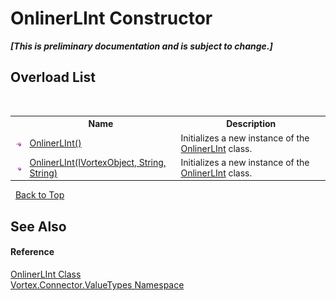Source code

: # OnlinerLInt Constructor 
 _**\[This is preliminary documentation and is subject to change.\]**_


## Overload List
&nbsp;<table><tr><th></th><th>Name</th><th>Description</th></tr><tr><td>![Public method](media/pubmethod.gif "Public method")</td><td><a href="M_Vortex_Connector_ValueTypes_OnlinerLInt__ctor.md">OnlinerLInt()</a></td><td>
Initializes a new instance of the <a href="T_Vortex_Connector_ValueTypes_OnlinerLInt.md">OnlinerLInt</a> class.</td></tr><tr><td>![Public method](media/pubmethod.gif "Public method")</td><td><a href="M_Vortex_Connector_ValueTypes_OnlinerLInt__ctor_1.md">OnlinerLInt(IVortexObject, String, String)</a></td><td>
Initializes a new instance of the <a href="T_Vortex_Connector_ValueTypes_OnlinerLInt.md">OnlinerLInt</a> class.</td></tr></table>&nbsp;
<a href="#onlinerlint-constructor">Back to Top</a>

## See Also


#### Reference
<a href="T_Vortex_Connector_ValueTypes_OnlinerLInt.md">OnlinerLInt Class</a><br /><a href="N_Vortex_Connector_ValueTypes.md">Vortex.Connector.ValueTypes Namespace</a><br />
- - -
Problem requirements:
A word-for-word copy of the material is required; pictures stay out of it.

Answer to this problem:
Source code

: # OnlinerLInt Constructor 
 _**\[This is preliminary documentation and is subject to change.\]**_


## Overload List
&nbsp;<table><tr><th></th><th>Name</th><th>Description</th></tr><tr><td>![Public method](media/pubmethod.gif "Public method")</td><td><a href="M_Vortex_Connector_ValueTypes_OnlinerLInt__ctor.md">OnlinerLInt()</a></td><td>
Initializes a new instance of the <a href="T_Vortex_Connector_ValueTypes_OnlinerLInt.md">OnlinerLInt</a> class.</td></tr><tr><td>![Public method](media/pubmethod.gif "Public method")</td><td><a href="M_Vortex_Connector_ValueTypes_OnlinerLInt__ctor_1.md">OnlinerLInt(IVortexObject, String, String)</a></td><td>
Initializes a new instance of the <a href="T_Vortex_Connector_ValueTypes_OnlinerLInt.md">OnlinerLInt</a> class.</td></tr></table>&nbsp;
<a href="#onlinerlint-constructor">Back to Top</a>

## See Also


#### Reference
<a href="T_Vortex_Connector_ValueTypes_OnlinerLInt.md">OnlinerLInt Class</a><br /><a href="N_Vortex_Connector_ValueTypes.md">Vortex.Connector.ValueTypes Namespace</a><br />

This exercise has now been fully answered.